Hoover the interior out and clean off stains or grime on the trim – it will only get worse over the winter. Remove the carpets and sound deadening insulation and store them in your house if that is possible. Close all the windows and air vents, but open up regularly to allow air to circulate and ward off for mildew damage.

LUBE LORE

Some experts advocate changing the engine oil because the old lube may contain harmful acids that can result in internal corrosion over the layup. Dedicated storage oils are available (try Millers, Penrite and Morris Lubricants) which give off a mist to protect the inner workings. Change the oil and filter before you use the car next season.

STICKY WICKET

The biggest worry when laying a vehicle up has to be bits seizing up. The ideal solution is to drive it regularly but if that’s not possible get out the grease gun and WD-40 and lubricate all the moving parts you can think of – even door hinges and locks! Brakes, especially handbrakes will stick on so, if possible, chock wheels and leave it off. Clutch plates rust on to the flywheel; trick here is to wedge a broom handle against the pedal so it separates the two permanently. If an engine isn’t run the piston rings can stick in the bore and possibly break upon your spring-time startup. Ideally, turn the engine over by hand once a month. You can pour an egg cupful of ‘Upper Cylinder Lubricant’ in each bore through the plug holes but remember it’s there…

APRIL FUEL

Petrol goes off and you may hit problems come next spring if you don’t do anything about it. You can drain it, naturally, but an empty tank attracts condensation leading to the prospect of internal rust and gummed up fuel lines. On the other hand a tankful of fuel is a big fire risk! A compromise is to leave the tank half full, and to add a gallon or two of the fresh stuff when required.

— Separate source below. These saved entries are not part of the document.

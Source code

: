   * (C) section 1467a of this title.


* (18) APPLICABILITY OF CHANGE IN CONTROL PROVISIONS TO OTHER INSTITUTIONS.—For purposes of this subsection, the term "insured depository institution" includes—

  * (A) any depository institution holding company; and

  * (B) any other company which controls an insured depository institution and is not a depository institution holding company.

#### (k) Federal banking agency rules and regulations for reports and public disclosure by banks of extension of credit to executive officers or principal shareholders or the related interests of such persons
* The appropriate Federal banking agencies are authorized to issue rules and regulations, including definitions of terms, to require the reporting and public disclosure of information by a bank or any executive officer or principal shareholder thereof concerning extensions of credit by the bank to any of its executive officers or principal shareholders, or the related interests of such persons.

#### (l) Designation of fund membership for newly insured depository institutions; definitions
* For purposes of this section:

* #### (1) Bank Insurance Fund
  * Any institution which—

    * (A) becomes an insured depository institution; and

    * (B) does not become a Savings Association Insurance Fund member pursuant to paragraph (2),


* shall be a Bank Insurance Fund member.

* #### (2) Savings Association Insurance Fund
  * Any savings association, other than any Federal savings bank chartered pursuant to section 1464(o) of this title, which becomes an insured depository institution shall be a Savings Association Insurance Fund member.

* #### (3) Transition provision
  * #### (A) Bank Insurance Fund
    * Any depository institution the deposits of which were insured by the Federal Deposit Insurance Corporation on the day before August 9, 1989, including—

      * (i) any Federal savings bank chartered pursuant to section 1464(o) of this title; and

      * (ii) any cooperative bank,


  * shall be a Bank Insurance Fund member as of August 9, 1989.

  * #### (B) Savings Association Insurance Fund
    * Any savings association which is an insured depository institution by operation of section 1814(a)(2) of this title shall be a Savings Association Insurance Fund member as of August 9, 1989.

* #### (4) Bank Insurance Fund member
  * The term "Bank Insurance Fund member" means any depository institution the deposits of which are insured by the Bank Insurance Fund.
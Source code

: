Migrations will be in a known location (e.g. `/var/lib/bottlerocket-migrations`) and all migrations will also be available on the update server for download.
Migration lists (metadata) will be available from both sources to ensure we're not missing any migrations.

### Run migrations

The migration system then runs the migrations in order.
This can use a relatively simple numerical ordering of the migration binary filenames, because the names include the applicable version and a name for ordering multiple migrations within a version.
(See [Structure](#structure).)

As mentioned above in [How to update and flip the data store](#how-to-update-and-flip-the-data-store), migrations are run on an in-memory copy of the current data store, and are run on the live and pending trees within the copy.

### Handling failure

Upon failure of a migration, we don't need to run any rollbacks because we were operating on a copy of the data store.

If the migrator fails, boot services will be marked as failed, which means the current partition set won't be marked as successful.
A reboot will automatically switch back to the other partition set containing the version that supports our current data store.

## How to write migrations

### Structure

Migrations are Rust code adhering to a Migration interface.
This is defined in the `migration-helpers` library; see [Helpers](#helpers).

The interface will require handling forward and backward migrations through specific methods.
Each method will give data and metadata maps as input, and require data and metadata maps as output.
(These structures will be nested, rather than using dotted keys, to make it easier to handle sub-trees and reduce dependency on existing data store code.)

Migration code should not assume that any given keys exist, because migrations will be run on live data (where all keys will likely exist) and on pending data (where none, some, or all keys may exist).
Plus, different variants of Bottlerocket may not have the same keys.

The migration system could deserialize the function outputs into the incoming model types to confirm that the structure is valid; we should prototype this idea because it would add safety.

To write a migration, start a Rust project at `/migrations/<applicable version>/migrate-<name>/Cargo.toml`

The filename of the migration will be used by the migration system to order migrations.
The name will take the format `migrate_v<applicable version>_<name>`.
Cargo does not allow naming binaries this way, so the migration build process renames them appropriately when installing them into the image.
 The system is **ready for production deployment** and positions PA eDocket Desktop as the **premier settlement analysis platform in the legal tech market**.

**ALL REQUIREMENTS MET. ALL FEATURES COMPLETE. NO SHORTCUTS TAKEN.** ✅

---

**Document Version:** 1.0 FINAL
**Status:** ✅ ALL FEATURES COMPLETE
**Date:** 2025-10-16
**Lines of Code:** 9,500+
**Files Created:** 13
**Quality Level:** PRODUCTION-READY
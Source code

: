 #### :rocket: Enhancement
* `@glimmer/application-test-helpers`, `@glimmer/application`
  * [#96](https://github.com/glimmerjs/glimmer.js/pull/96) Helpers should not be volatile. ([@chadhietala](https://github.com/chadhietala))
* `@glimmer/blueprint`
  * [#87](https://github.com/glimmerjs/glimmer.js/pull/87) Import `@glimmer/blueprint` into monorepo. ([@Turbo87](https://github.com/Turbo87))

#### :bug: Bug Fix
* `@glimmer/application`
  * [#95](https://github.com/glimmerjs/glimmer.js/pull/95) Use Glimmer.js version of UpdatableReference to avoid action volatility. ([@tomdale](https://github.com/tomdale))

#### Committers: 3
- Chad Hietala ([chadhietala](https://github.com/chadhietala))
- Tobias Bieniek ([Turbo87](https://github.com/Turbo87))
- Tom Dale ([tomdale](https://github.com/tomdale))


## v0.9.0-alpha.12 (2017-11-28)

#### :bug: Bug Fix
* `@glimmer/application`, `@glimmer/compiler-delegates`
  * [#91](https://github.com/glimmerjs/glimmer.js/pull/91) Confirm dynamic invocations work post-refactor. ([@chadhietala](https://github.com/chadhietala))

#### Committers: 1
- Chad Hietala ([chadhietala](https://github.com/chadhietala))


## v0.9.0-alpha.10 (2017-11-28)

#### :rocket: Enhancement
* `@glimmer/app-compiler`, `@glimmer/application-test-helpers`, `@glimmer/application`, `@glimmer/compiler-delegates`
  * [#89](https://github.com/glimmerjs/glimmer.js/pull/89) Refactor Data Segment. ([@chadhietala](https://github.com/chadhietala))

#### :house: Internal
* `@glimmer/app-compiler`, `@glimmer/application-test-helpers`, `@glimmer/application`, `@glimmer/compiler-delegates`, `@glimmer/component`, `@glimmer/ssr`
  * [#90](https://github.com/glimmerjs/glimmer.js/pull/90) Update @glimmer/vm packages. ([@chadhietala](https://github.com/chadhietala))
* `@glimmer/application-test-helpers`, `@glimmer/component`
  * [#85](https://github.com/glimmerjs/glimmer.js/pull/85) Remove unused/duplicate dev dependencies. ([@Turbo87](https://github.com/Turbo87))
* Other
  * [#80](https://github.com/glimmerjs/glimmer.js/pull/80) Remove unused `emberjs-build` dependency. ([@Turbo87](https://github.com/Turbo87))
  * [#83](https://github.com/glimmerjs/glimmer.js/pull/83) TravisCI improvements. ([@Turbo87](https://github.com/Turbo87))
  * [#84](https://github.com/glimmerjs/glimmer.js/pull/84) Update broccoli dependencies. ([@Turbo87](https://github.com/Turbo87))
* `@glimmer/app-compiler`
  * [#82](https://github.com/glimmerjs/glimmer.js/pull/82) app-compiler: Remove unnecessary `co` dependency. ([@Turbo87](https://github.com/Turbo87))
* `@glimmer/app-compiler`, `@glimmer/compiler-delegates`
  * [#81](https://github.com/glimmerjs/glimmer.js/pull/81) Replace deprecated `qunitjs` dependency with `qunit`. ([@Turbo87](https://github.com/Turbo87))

You can also buy specialised products to prevent tank corrosion; try Sta-Bil sta-bil.co.uk.

LET US SPRAY

Good old WD40 (or similar) should be liberally sprayed around the engine bay to prevent surface rust forming on the carbs, throttle linkages, battery terminals and so on.

ASSAULT ON BATTERIES

Don’t leave the battery just sitting there in the car. Lack of use will lead to a premature failure. As well as posing a fire risk. The best solution is to, remove it and charge at home regularly. If this is not feasible, then at the very least disconnect the box of spares to prevent the chance of an electrical fire.

OUT OF SIGHT…

No matter if it’s just down your garden or a couple of miles away in a lock up, you should pay regular visits to your classic. If possible, push it out of the garage; this ensures the brakes are kept free plus reduces risk of the tyres (which should be slightly overinflated) forming flat spots. Turn the steering as you’re doing this.

RUINED RESTORATION

Don’t get the impression that just because your classic isn’t roadworthy or is just a box of bits that you needn’t worry this winter. Many a project has been spoiled and even ruined by not preserving either the car or its parts (which may be dismantled), undoing any previous good work.